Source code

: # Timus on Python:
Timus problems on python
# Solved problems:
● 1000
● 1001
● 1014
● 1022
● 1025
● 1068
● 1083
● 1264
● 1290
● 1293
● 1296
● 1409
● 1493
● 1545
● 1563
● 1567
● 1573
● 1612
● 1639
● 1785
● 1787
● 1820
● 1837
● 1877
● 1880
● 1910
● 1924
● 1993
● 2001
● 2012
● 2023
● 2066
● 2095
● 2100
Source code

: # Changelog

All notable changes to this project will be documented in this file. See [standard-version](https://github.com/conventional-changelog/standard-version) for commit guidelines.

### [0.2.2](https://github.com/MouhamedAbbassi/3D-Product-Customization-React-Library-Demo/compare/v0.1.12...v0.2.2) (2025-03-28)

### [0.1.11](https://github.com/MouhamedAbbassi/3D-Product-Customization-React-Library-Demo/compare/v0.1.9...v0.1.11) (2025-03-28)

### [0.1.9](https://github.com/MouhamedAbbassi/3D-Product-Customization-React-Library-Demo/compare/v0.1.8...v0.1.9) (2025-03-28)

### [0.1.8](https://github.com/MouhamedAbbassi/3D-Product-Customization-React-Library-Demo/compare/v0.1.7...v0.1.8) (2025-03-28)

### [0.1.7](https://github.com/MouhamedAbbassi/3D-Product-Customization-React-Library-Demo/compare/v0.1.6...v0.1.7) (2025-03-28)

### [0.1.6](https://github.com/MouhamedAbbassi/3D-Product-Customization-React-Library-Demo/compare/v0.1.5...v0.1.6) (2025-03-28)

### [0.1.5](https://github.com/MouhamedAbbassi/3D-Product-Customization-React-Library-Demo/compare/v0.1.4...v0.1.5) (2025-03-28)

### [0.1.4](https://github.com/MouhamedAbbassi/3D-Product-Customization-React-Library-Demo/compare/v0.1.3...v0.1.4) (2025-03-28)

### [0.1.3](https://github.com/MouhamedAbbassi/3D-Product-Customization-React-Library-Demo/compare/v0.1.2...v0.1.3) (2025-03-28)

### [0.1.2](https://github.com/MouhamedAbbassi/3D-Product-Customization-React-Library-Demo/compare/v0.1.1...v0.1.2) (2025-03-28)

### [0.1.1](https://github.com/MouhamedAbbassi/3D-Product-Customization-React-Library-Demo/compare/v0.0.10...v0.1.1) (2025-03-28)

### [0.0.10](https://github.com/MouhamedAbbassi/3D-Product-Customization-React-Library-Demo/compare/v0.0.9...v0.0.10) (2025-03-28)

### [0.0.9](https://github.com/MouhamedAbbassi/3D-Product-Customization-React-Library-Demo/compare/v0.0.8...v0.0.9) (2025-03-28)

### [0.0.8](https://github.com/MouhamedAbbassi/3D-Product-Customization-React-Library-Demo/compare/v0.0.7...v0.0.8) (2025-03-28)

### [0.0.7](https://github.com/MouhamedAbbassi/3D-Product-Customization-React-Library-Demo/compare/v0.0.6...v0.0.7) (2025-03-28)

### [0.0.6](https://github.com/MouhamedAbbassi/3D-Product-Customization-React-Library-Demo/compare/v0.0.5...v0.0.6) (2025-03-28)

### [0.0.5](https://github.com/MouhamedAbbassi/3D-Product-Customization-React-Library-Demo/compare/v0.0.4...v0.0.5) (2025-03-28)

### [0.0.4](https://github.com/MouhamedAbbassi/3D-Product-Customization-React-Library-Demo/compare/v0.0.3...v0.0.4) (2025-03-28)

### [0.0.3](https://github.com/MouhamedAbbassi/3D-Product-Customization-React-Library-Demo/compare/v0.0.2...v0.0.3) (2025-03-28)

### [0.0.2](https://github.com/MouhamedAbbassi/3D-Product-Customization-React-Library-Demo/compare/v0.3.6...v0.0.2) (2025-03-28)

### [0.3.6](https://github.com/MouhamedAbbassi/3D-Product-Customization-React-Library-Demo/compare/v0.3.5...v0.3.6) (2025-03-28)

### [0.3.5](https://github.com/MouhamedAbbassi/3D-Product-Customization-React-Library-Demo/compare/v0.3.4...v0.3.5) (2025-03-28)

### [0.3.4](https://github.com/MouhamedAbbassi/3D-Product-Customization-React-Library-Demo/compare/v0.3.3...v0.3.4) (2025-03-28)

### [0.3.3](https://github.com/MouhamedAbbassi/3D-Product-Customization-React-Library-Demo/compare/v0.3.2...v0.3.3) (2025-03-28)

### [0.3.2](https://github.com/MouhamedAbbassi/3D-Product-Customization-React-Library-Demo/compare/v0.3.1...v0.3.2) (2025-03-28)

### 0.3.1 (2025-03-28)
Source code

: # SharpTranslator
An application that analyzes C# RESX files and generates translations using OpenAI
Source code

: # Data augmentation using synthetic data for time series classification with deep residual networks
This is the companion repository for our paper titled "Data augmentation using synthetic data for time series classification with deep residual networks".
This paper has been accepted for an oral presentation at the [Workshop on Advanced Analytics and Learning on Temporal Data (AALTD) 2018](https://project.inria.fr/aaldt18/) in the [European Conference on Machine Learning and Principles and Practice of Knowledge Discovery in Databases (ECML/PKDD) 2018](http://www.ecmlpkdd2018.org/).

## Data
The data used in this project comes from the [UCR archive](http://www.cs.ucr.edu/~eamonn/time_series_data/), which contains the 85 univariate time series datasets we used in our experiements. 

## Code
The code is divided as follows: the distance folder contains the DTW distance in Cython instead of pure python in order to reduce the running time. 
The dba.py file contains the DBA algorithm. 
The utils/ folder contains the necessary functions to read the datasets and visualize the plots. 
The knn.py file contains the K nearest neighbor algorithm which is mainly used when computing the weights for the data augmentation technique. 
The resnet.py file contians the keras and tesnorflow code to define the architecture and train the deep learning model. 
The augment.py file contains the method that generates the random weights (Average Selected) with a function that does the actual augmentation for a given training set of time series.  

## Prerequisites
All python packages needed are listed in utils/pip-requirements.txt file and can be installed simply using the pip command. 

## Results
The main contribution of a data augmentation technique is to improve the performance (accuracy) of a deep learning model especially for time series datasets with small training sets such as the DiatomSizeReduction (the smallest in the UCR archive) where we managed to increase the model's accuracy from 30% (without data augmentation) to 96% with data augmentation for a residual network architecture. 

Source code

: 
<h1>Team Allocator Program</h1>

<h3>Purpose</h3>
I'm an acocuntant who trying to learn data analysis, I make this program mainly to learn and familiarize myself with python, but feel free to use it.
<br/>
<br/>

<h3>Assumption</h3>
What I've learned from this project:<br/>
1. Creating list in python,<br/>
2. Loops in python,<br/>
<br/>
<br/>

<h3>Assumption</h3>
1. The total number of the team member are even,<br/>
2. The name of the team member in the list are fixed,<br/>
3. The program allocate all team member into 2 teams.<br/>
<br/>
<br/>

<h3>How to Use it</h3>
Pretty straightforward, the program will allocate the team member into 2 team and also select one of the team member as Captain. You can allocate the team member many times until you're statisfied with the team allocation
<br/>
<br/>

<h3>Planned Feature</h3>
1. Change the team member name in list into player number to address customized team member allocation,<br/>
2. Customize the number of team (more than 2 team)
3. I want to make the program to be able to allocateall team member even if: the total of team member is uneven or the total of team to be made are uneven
..............................
▶ [Your task]: Print the entries again so that each one matches exactly.

▶ [Output]:
Source code

: # Timus on Python:
Timus problems on python
# Solved problems:
● 1000
● 1001
● 1014
● 1022
● 1025
● 1068
● 1083
● 1264
● 1290
● 1293
● 1296
● 1409
● 1493
● 1545
● 1563
● 1567
● 1573
● 1612
● 1639
● 1785
● 1787
● 1820
● 1837
● 1877
● 1880
● 1910
● 1924
● 1993
● 2001
● 2012
● 2023
● 2066
● 2095
● 2100
Source code

: # Changelog

All notable changes to this project will be documented in this file. See [standard-version](https://github.com/conventional-changelog/standard-version) for commit guidelines.

### [0.2.2](https://github.com/MouhamedAbbassi/3D-Product-Customization-React-Library-Demo/compare/v0.1.12...v0.2.2) (2025-03-28)

### [0.1.11](https://github.com/MouhamedAbbassi/3D-Product-Customization-React-Library-Demo/compare/v0.1.9...v0.1.11) (2025-03-28)

### [0.1.9](https://github.com/MouhamedAbbassi/3D-Product-Customization-React-Library-Demo/compare/v0.1.8...v0.1.9) (2025-03-28)

### [0.1.8](https://github.com/MouhamedAbbassi/3D-Product-Customization-React-Library-Demo/compare/v0.1.7...v0.1.8) (2025-03-28)

### [0.1.7](https://github.com/MouhamedAbbassi/3D-Product-Customization-React-Library-Demo/compare/v0.1.6...v0.1.7) (2025-03-28)

### [0.1.6](https://github.com/MouhamedAbbassi/3D-Product-Customization-React-Library-Demo/compare/v0.1.5...v0.1.6) (2025-03-28)

### [0.1.5](https://github.com/MouhamedAbbassi/3D-Product-Customization-React-Library-Demo/compare/v0.1.4...v0.1.5) (2025-03-28)

### [0.1.4](https://github.com/MouhamedAbbassi/3D-Product-Customization-React-Library-Demo/compare/v0.1.3...v0.1.4) (2025-03-28)

### [0.1.3](https://github.com/MouhamedAbbassi/3D-Product-Customization-React-Library-Demo/compare/v0.1.2...v0.1.3) (2025-03-28)

### [0.1.2](https://github.com/MouhamedAbbassi/3D-Product-Customization-React-Library-Demo/compare/v0.1.1...v0.1.2) (2025-03-28)

### [0.1.1](https://github.com/MouhamedAbbassi/3D-Product-Customization-React-Library-Demo/compare/v0.0.10...v0.1.1) (2025-03-28)

### [0.0.10](https://github.com/MouhamedAbbassi/3D-Product-Customization-React-Library-Demo/compare/v0.0.9...v0.0.10) (2025-03-28)

### [0.0.9](https://github.com/MouhamedAbbassi/3D-Product-Customization-React-Library-Demo/compare/v0.0.8...v0.0.9) (2025-03-28)

### [0.0.8](https://github.com/MouhamedAbbassi/3D-Product-Customization-React-Library-Demo/compare/v0.0.7...v0.0.8) (2025-03-28)

### [0.0.7](https://github.com/MouhamedAbbassi/3D-Product-Customization-React-Library-Demo/compare/v0.0.6...v0.0.7) (2025-03-28)

### [0.0.6](https://github.com/MouhamedAbbassi/3D-Product-Customization-React-Library-Demo/compare/v0.0.5...v0.0.6) (2025-03-28)

### [0.0.5](https://github.com/MouhamedAbbassi/3D-Product-Customization-React-Library-Demo/compare/v0.0.4...v0.0.5) (2025-03-28)

### [0.0.4](https://github.com/MouhamedAbbassi/3D-Product-Customization-React-Library-Demo/compare/v0.0.3...v0.0.4) (2025-03-28)

### [0.0.3](https://github.com/MouhamedAbbassi/3D-Product-Customization-React-Library-Demo/compare/v0.0.2...v0.0.3) (2025-03-28)

### [0.0.2](https://github.com/MouhamedAbbassi/3D-Product-Customization-React-Library-Demo/compare/v0.3.6...v0.0.2) (2025-03-28)

### [0.3.6](https://github.com/MouhamedAbbassi/3D-Product-Customization-React-Library-Demo/compare/v0.3.5...v0.3.6) (2025-03-28)

### [0.3.5](https://github.com/MouhamedAbbassi/3D-Product-Customization-React-Library-Demo/compare/v0.3.4...v0.3.5) (2025-03-28)

### [0.3.4](https://github.com/MouhamedAbbassi/3D-Product-Customization-React-Library-Demo/compare/v0.3.3...v0.3.4) (2025-03-28)

### [0.3.3](https://github.com/MouhamedAbbassi/3D-Product-Customization-React-Library-Demo/compare/v0.3.2...v0.3.3) (2025-03-28)

### [0.3.2](https://github.com/MouhamedAbbassi/3D-Product-Customization-React-Library-Demo/compare/v0.3.1...v0.3.2) (2025-03-28)

### 0.3.1 (2025-03-28)
Source code

: # SharpTranslator
An application that analyzes C# RESX files and generates translations using OpenAI
Source code

: # Data augmentation using synthetic data for time series classification with deep residual networks
This is the companion repository for our paper titled "Data augmentation using synthetic data for time series classification with deep residual networks".
This paper has been accepted for an oral presentation at the [Workshop on Advanced Analytics and Learning on Temporal Data (AALTD) 2018](https://project.inria.fr/aaldt18/) in the [European Conference on Machine Learning and Principles and Practice of Knowledge Discovery in Databases (ECML/PKDD) 2018](http://www.ecmlpkdd2018.org/).

## Data
The data used in this project comes from the [UCR archive](http://www.cs.ucr.edu/~eamonn/time_series_data/), which contains the 85 univariate time series datasets we used in our experiements. 

## Code
The code is divided as follows: the distance folder contains the DTW distance in Cython instead of pure python in order to reduce the running time. 
The dba.py file contains the DBA algorithm. 
The utils/ folder contains the necessary functions to read the datasets and visualize the plots. 
The knn.py file contains the K nearest neighbor algorithm which is mainly used when computing the weights for the data augmentation technique. 
The resnet.py file contians the keras and tesnorflow code to define the architecture and train the deep learning model. 
The augment.py file contains the method that generates the random weights (Average Selected) with a function that does the actual augmentation for a given training set of time series.  

## Prerequisites
All python packages needed are listed in utils/pip-requirements.txt file and can be installed simply using the pip command. 

## Results
The main contribution of a data augmentation technique is to improve the performance (accuracy) of a deep learning model especially for time series datasets with small training sets such as the DiatomSizeReduction (the smallest in the UCR archive) where we managed to increase the model's accuracy from 30% (without data augmentation) to 96% with data augmentation for a residual network architecture. 

Source code

: 
<h1>Team Allocator Program</h1>

<h3>Purpose</h3>
I'm an acocuntant who trying to learn data analysis, I make this program mainly to learn and familiarize myself with python, but feel free to use it.
<br/>
<br/>

<h3>Assumption</h3>
What I've learned from this project:<br/>
1. Creating list in python,<br/>
2. Loops in python,<br/>
<br/>
<br/>

<h3>Assumption</h3>
1. The total number of the team member are even,<br/>
2. The name of the team member in the list are fixed,<br/>
3. The program allocate all team member into 2 teams.<br/>
<br/>
<br/>

<h3>How to Use it</h3>
Pretty straightforward, the program will allocate the team member into 2 team and also select one of the team member as Captain. You can allocate the team member many times until you're statisfied with the team allocation
<br/>
<br/>

<h3>Planned Feature</h3>
1. Change the team member name in list into player number to address customized team member allocation,<br/>
2. Customize the number of team (more than 2 team)
3. I want to make the program to be able to allocateall team member even if: the total of team member is uneven or the total of team to be made are uneven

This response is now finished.